═════ Records for the task ═════

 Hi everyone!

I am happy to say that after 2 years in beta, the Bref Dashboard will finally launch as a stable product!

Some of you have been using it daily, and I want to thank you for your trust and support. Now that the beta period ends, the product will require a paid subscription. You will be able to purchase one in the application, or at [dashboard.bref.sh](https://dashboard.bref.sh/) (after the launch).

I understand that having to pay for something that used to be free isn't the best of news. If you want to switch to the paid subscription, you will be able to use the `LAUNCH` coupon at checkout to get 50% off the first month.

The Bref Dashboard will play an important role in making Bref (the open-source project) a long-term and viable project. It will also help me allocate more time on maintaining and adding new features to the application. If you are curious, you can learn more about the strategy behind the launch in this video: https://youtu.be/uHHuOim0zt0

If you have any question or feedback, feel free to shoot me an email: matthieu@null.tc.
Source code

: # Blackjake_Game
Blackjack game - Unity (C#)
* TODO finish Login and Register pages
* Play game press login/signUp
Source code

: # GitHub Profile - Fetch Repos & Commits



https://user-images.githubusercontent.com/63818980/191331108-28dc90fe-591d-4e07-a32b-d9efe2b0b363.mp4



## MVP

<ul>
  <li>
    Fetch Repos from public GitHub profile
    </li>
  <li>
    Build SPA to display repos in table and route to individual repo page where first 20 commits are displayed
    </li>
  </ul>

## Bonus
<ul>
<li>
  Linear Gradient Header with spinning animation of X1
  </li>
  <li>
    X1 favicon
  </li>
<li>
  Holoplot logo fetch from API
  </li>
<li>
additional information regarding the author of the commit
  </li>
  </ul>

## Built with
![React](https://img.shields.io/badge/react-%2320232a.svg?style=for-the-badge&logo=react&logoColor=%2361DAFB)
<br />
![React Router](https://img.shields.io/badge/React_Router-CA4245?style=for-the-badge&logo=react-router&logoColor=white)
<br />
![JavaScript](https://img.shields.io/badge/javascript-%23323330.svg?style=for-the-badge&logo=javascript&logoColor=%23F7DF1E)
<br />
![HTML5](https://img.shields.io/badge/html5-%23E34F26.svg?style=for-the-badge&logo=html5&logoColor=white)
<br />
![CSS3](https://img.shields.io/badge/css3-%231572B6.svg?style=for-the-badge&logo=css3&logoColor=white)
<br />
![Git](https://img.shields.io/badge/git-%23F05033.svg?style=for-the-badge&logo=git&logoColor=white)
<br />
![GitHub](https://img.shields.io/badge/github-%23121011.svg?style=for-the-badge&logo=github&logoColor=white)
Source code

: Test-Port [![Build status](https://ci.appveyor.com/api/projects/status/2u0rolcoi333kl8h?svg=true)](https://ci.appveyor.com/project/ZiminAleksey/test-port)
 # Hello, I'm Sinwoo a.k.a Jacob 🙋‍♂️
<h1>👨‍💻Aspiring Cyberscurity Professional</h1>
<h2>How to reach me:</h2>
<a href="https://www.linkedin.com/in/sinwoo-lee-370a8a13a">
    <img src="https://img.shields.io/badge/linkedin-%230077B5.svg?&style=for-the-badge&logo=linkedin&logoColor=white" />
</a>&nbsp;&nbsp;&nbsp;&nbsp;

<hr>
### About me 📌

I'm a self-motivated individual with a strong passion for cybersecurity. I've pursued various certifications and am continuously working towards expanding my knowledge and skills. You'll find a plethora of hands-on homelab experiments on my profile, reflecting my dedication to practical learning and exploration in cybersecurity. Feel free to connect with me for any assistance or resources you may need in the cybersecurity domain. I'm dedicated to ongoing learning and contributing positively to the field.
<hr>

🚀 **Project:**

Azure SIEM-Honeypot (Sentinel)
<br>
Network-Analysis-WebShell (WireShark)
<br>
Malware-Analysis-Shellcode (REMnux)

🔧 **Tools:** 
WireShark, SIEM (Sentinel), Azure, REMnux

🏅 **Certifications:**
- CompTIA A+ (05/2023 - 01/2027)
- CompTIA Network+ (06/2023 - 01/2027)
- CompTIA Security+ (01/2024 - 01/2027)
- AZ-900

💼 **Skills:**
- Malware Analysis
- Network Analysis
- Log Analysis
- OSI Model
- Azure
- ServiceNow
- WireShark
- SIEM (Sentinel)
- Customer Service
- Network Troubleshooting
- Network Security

═════

| Description of the task |
Retype the records above in full, exactly as they appear.

| Completed task |
 Hi everyone!

I am happy to say that after 2 years in beta, the Bref Dashboard will finally launch as a stable product!

Some of you have been using it daily, and I want to thank you for your trust and support. Now that the beta period ends, the product will require a paid subscription. You will be able to purchase one in the application, or at [dashboard.bref.sh](https://dashboard.bref.sh/) (after the launch).

I understand that having to pay for something that used to be free isn't the best of news. If you want to switch to the paid subscription, you will be able to use the `LAUNCH` coupon at checkout to get 50% off the first month.

The Bref Dashboard will play an important role in making Bref (the open-source project) a long-term and viable project. It will also help me allocate more time on maintaining and adding new features to the application. If you are curious, you can learn more about the strategy behind the launch in this video: https://youtu.be/uHHuOim0zt0

If you have any question or feedback, feel free to shoot me an email: matthieu@null.tc.
Source code

: # Blackjake_Game
Blackjack game - Unity (C#)
* TODO finish Login and Register pages
* Play game press login/signUp
Source code

: # GitHub Profile - Fetch Repos & Commits



https://user-images.githubusercontent.com/63818980/191331108-28dc90fe-591d-4e07-a32b-d9efe2b0b363.mp4



## MVP

<ul>
  <li>
    Fetch Repos from public GitHub profile
    </li>
  <li>
    Build SPA to display repos in table and route to individual repo page where first 20 commits are displayed
    </li>
  </ul>

## Bonus
<ul>
<li>
  Linear Gradient Header with spinning animation of X1
  </li>
  <li>
    X1 favicon
  </li>
<li>
  Holoplot logo fetch from API
  </li>
<li>
additional information regarding the author of the commit
  </li>
  </ul>

## Built with
![React](https://img.shields.io/badge/react-%2320232a.svg?style=for-the-badge&logo=react&logoColor=%2361DAFB)
<br />
![React Router](https://img.shields.io/badge/React_Router-CA4245?style=for-the-badge&logo=react-router&logoColor=white)
<br />
![JavaScript](https://img.shields.io/badge/javascript-%23323330.svg?style=for-the-badge&logo=javascript&logoColor=%23F7DF1E)
<br />
![HTML5](https://img.shields.io/badge/html5-%23E34F26.svg?style=for-the-badge&logo=html5&logoColor=white)
<br />
![CSS3](https://img.shields.io/badge/css3-%231572B6.svg?style=for-the-badge&logo=css3&logoColor=white)
<br />
![Git](https://img.shields.io/badge/git-%23F05033.svg?style=for-the-badge&logo=git&logoColor=white)
<br />
![GitHub](https://img.shields.io/badge/github-%23121011.svg?style=for-the-badge&logo=github&logoColor=white)
Source code

: Test-Port [![Build status](https://ci.appveyor.com/api/projects/status/2u0rolcoi333kl8h?svg=true)](https://ci.appveyor.com/project/ZiminAleksey/test-port)
 # Hello, I'm Sinwoo a.k.a Jacob 🙋‍♂️
<h1>👨‍💻Aspiring Cyberscurity Professional</h1>
<h2>How to reach me:</h2>
<a href="https://www.linkedin.com/in/sinwoo-lee-370a8a13a">
    <img src="https://img.shields.io/badge/linkedin-%230077B5.svg?&style=for-the-badge&logo=linkedin&logoColor=white" />
</a>&nbsp;&nbsp;&nbsp;&nbsp;

<hr>
### About me 📌

I'm a self-motivated individual with a strong passion for cybersecurity. I've pursued various certifications and am continuously working towards expanding my knowledge and skills. You'll find a plethora of hands-on homelab experiments on my profile, reflecting my dedication to practical learning and exploration in cybersecurity. Feel free to connect with me for any assistance or resources you may need in the cybersecurity domain. I'm dedicated to ongoing learning and contributing positively to the field.
<hr>

🚀 **Project:**

Azure SIEM-Honeypot (Sentinel)
<br>
Network-Analysis-WebShell (WireShark)
<br>
Malware-Analysis-Shellcode (REMnux)

🔧 **Tools:** 
WireShark, SIEM (Sentinel), Azure, REMnux

🏅 **Certifications:**
- CompTIA A+ (05/2023 - 01/2027)
- CompTIA Network+ (06/2023 - 01/2027)
- CompTIA Security+ (01/2024 - 01/2027)
- AZ-900

💼 **Skills:**
- Malware Analysis
- Network Analysis
- Log Analysis
- OSI Model
- Azure
- ServiceNow
- WireShark
- SIEM (Sentinel)
- Customer Service
- Network Troubleshooting
- Network Security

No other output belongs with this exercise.